The thing about Gould that really stands out is that she is ruthless in her ambition. While writing this, I read many interviews with her and watched videos of her speaking. It seems that people view her as somewhat of an enigma, which is funny because she writes non-fiction. One of the things that really tickled me when I watched her speak on the New York based TV show, The Digital Age, was that writing non-fiction is almost a defense mechanism.
“When you put everything out there, what’s left for people to say about you?” she asked, and then laughed admitting, “I guess they will always find something.”
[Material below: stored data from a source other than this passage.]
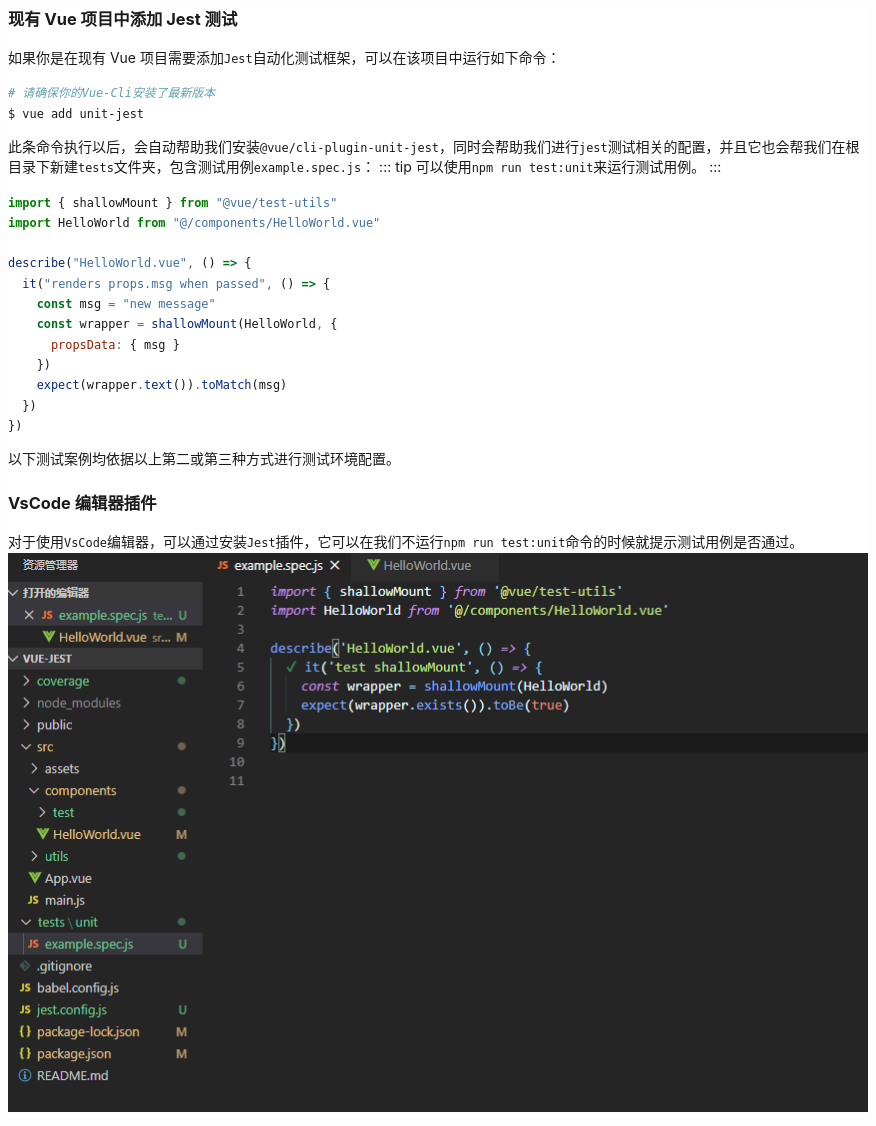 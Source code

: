 ### 现有 Vue 项目中添加 Jest 测试

如果你是在现有 Vue 项目需要添加`Jest`自动化测试框架，可以在该项目中运行如下命令：

```sh
# 请确保你的Vue-Cli安装了最新版本
$ vue add unit-jest
```

此条命令执行以后，会自动帮助我们安装`@vue/cli-plugin-unit-jest`，同时会帮助我们进行`jest`测试相关的配置，并且它也会帮我们在根目录下新建`tests`文件夹，包含测试用例`example.spec.js`：
::: tip
可以使用`npm run test:unit`来运行测试用例。
:::

```js
import { shallowMount } from "@vue/test-utils"
import HelloWorld from "@/components/HelloWorld.vue"

describe("HelloWorld.vue", () => {
  it("renders props.msg when passed", () => {
    const msg = "new message"
    const wrapper = shallowMount(HelloWorld, {
      propsData: { msg }
    })
    expect(wrapper.text()).toMatch(msg)
  })
})
```

以下测试案例均依据以上第二或第三种方式进行测试环境配置。

### VsCode 编辑器插件

对于使用`VsCode`编辑器，可以通过安装`Jest`插件，它可以在我们不运行`npm run test:unit`命令的时候就提示测试用例是否通过。
![jest插件](../images/test/vue-test1.png)
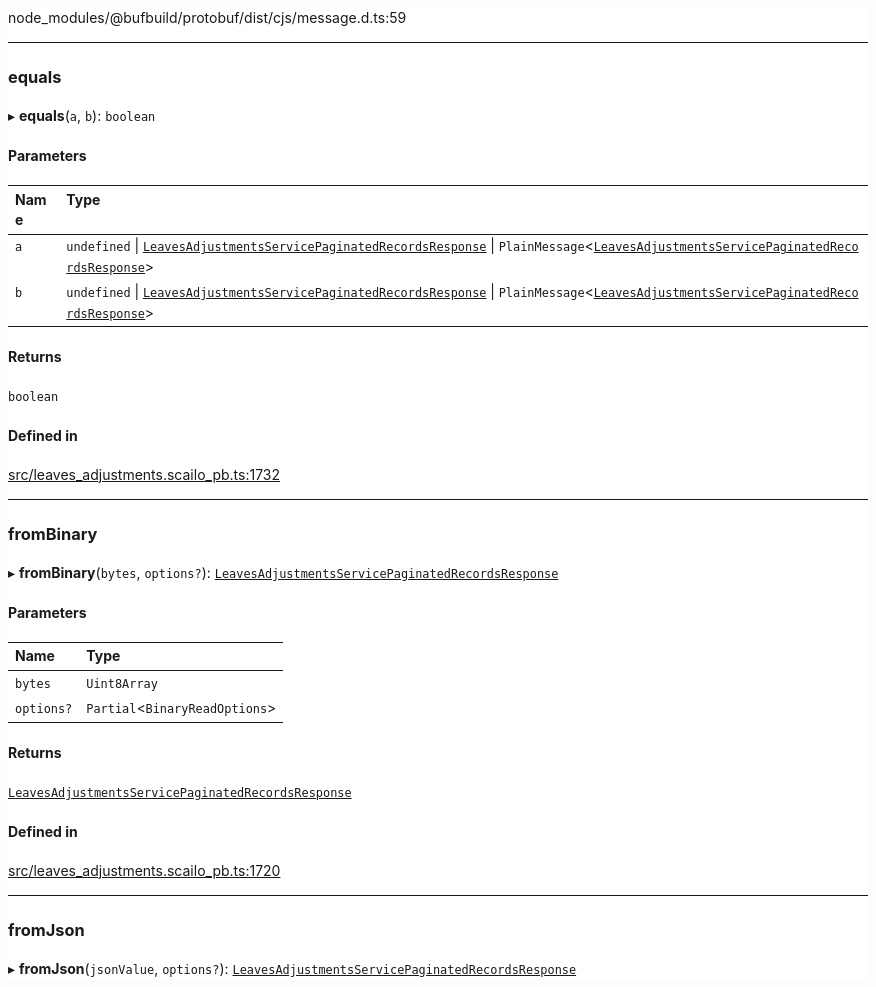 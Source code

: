 node_modules/@bufbuild/protobuf/dist/cjs/message.d.ts:59

___

### equals

▸ **equals**(`a`, `b`): `boolean`

#### Parameters

| Name | Type |
| :------ | :------ |
| `a` | `undefined` \| [`LeavesAdjustmentsServicePaginatedRecordsResponse`](LeavesAdjustmentsServicePaginatedRecordsResponse.md) \| `PlainMessage`\<[`LeavesAdjustmentsServicePaginatedRecordsResponse`](LeavesAdjustmentsServicePaginatedRecordsResponse.md)\> |
| `b` | `undefined` \| [`LeavesAdjustmentsServicePaginatedRecordsResponse`](LeavesAdjustmentsServicePaginatedRecordsResponse.md) \| `PlainMessage`\<[`LeavesAdjustmentsServicePaginatedRecordsResponse`](LeavesAdjustmentsServicePaginatedRecordsResponse.md)\> |

#### Returns

`boolean`

#### Defined in

[src/leaves_adjustments.scailo_pb.ts:1732](https://github.com/scailo/ts-sdk/blob/c10a36b57201dfa5903d4b53efa1e62aa6208936/src/leaves_adjustments.scailo_pb.ts#L1732)

___

### fromBinary

▸ **fromBinary**(`bytes`, `options?`): [`LeavesAdjustmentsServicePaginatedRecordsResponse`](LeavesAdjustmentsServicePaginatedRecordsResponse.md)

#### Parameters

| Name | Type |
| :------ | :------ |
| `bytes` | `Uint8Array` |
| `options?` | `Partial`\<`BinaryReadOptions`\> |

#### Returns

[`LeavesAdjustmentsServicePaginatedRecordsResponse`](LeavesAdjustmentsServicePaginatedRecordsResponse.md)

#### Defined in

[src/leaves_adjustments.scailo_pb.ts:1720](https://github.com/scailo/ts-sdk/blob/c10a36b57201dfa5903d4b53efa1e62aa6208936/src/leaves_adjustments.scailo_pb.ts#L1720)

___

### fromJson

▸ **fromJson**(`jsonValue`, `options?`): [`LeavesAdjustmentsServicePaginatedRecordsResponse`](LeavesAdjustmentsServicePaginatedRecordsResponse.md)
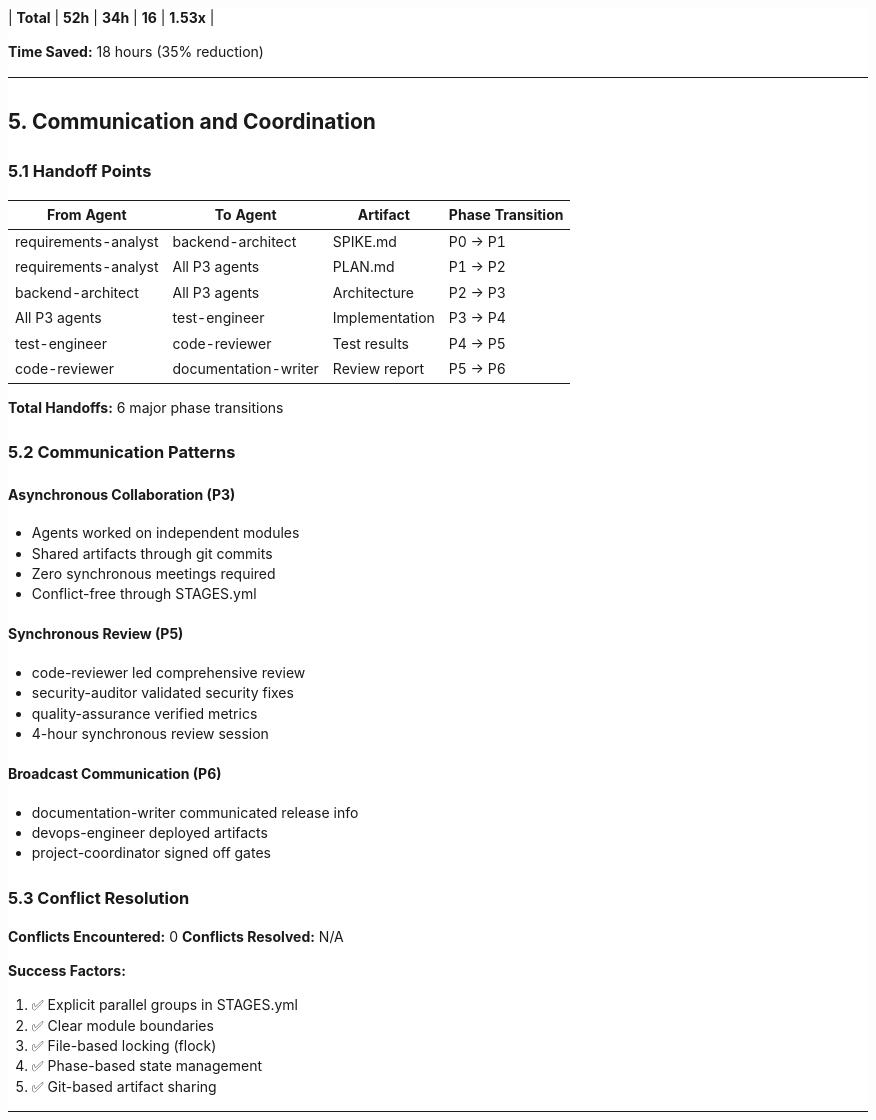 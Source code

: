 | **Total** | **52h** | **34h** | **16** | **1.53x** |

**Time Saved:** 18 hours (35% reduction)

---

## 5. Communication and Coordination

### 5.1 Handoff Points

| From Agent | To Agent | Artifact | Phase Transition |
|------------|----------|----------|------------------|
| requirements-analyst | backend-architect | SPIKE.md | P0 → P1 |
| requirements-analyst | All P3 agents | PLAN.md | P1 → P2 |
| backend-architect | All P3 agents | Architecture | P2 → P3 |
| All P3 agents | test-engineer | Implementation | P3 → P4 |
| test-engineer | code-reviewer | Test results | P4 → P5 |
| code-reviewer | documentation-writer | Review report | P5 → P6 |

**Total Handoffs:** 6 major phase transitions

### 5.2 Communication Patterns

#### Asynchronous Collaboration (P3)
- Agents worked on independent modules
- Shared artifacts through git commits
- Zero synchronous meetings required
- Conflict-free through STAGES.yml

#### Synchronous Review (P5)
- code-reviewer led comprehensive review
- security-auditor validated security fixes
- quality-assurance verified metrics
- 4-hour synchronous review session

#### Broadcast Communication (P6)
- documentation-writer communicated release info
- devops-engineer deployed artifacts
- project-coordinator signed off gates

### 5.3 Conflict Resolution

**Conflicts Encountered:** 0
**Conflicts Resolved:** N/A

**Success Factors:**
1. ✅ Explicit parallel groups in STAGES.yml
2. ✅ Clear module boundaries
3. ✅ File-based locking (flock)
4. ✅ Phase-based state management
5. ✅ Git-based artifact sharing

--- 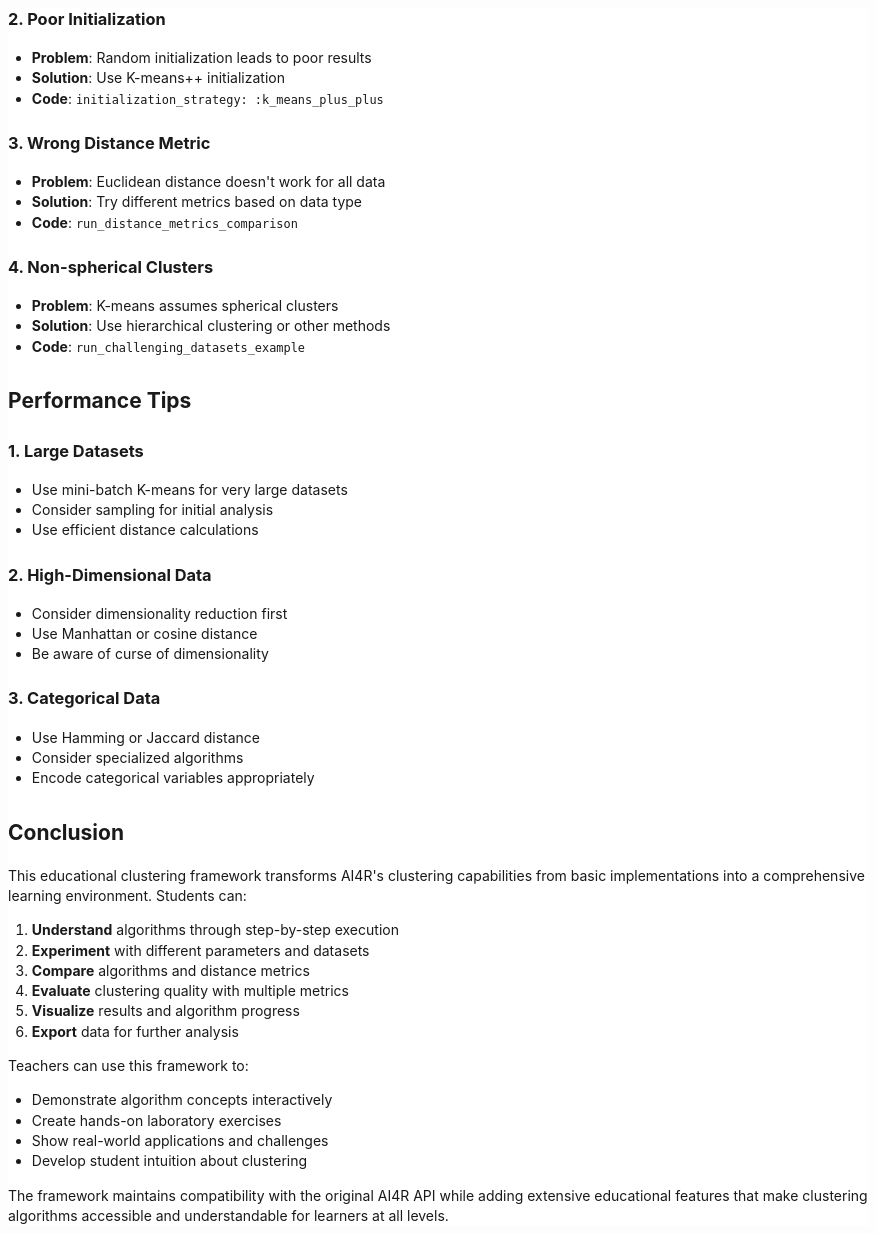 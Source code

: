 ### 2. **Poor Initialization**
- **Problem**: Random initialization leads to poor results
- **Solution**: Use K-means++ initialization
- **Code**: `initialization_strategy: :k_means_plus_plus`

### 3. **Wrong Distance Metric**
- **Problem**: Euclidean distance doesn't work for all data
- **Solution**: Try different metrics based on data type
- **Code**: `run_distance_metrics_comparison`

### 4. **Non-spherical Clusters**
- **Problem**: K-means assumes spherical clusters
- **Solution**: Use hierarchical clustering or other methods
- **Code**: `run_challenging_datasets_example`

## Performance Tips

### 1. **Large Datasets**
- Use mini-batch K-means for very large datasets
- Consider sampling for initial analysis
- Use efficient distance calculations

### 2. **High-Dimensional Data**
- Consider dimensionality reduction first
- Use Manhattan or cosine distance
- Be aware of curse of dimensionality

### 3. **Categorical Data**
- Use Hamming or Jaccard distance
- Consider specialized algorithms
- Encode categorical variables appropriately

## Conclusion

This educational clustering framework transforms AI4R's clustering capabilities from basic implementations into a comprehensive learning environment. Students can:

1. **Understand** algorithms through step-by-step execution
2. **Experiment** with different parameters and datasets
3. **Compare** algorithms and distance metrics
4. **Evaluate** clustering quality with multiple metrics
5. **Visualize** results and algorithm progress
6. **Export** data for further analysis

Teachers can use this framework to:
- Demonstrate algorithm concepts interactively
- Create hands-on laboratory exercises
- Show real-world applications and challenges
- Develop student intuition about clustering

The framework maintains compatibility with the original AI4R API while adding extensive educational features that make clustering algorithms accessible and understandable for learners at all levels.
They always found something. Gould held her own over the past couple years where she has been called brutal names and publicly attacked and humiliated. But she always climbs out back on top. She’s beginning to remind me of that Puff Daddy and Mase song, “Can’t Nobody Hold Me Down.”
So what is the jack-of-all trade Emily Gould up to now? On a recent blog post on Emily Magazine, she says: “Financial self-sufficiency is a big deal, especially for women, whose liberation has historically coincided with their financial freedom. It takes courage to admit that you’re not doing okay, and to begin doing something about it. I spent a lot of the past year trying to figure out what, besides writing, I could do to make money.”
Well, so did a lot of us. But we didn’t come up with what she did. This past October, Emily Gould and Ruth Curry created Emily Books—an independent e-bookstore that specializes in “mind-blowingly awesome, criminally under appreciated works of fiction and nonfiction.” This is how it works: Buy a subscription to Emily Books for $159.99 and receive a new e-book every month in your reader, hand-selected by Emily and Ruth.
Emily Books is the first venue where you can directly buy indie e-books for e-readers. The books that are available now are Inferno by Eileen Myles, No More Nice Girls by Ellen Willis, and just added to the mix is Glory Goes and Gets Some by Emily Carter. Gould explains that she can understand that people might assume they are choosing Feminist books, but what they are actually doing is much larger: Choosing books with singular, unmistakable voices, that should be available to a wider audience, and that a good amount of those voices will include queer and women writers. Emily Carter’s short story collection about addiction and recovery is “grandiose, wild and whiny,” a book that the Times and Target’s buyer probably wouldn’t like, that Amazon wouldn’t “get,” but a book that Gould and Curry absolutely love. Gould and Curry prefer to keep their list of pending books a surprise. All Gould will disclose about 2012 is that we can expect to see a book about someone who had sex with a chicken in a movie.
Gould is prepared for most questions that will come up, such as “Why not just wait and see whether it’s a book I think I’ll like, instead of buying a subscription?” Or: “Maybe it’s good to be encouraged to read something you might not choose for yourself?” she answers.
You have to hand it to Gould. She takes a crack at things. It’s courageous to give your all to a business that hasn’t been tested in any form. It could plummet or it could sky rocket. Trial and error. I don’t really see how Emily Books won’t work, as it’s the only thing exactly like itself, but it will be interesting to see how it progresses in the next year.
Gould says: “A lot of us grew up hearing ‘Do what you love and the money will follow,’ which is great advice for people who love neurosurgery or filing briefs. Do what you love 70% of the time and spend the rest of the time doing various things you hate, or that are difficult for you, and see what happens, might be better advice.’ It was for me, I think.”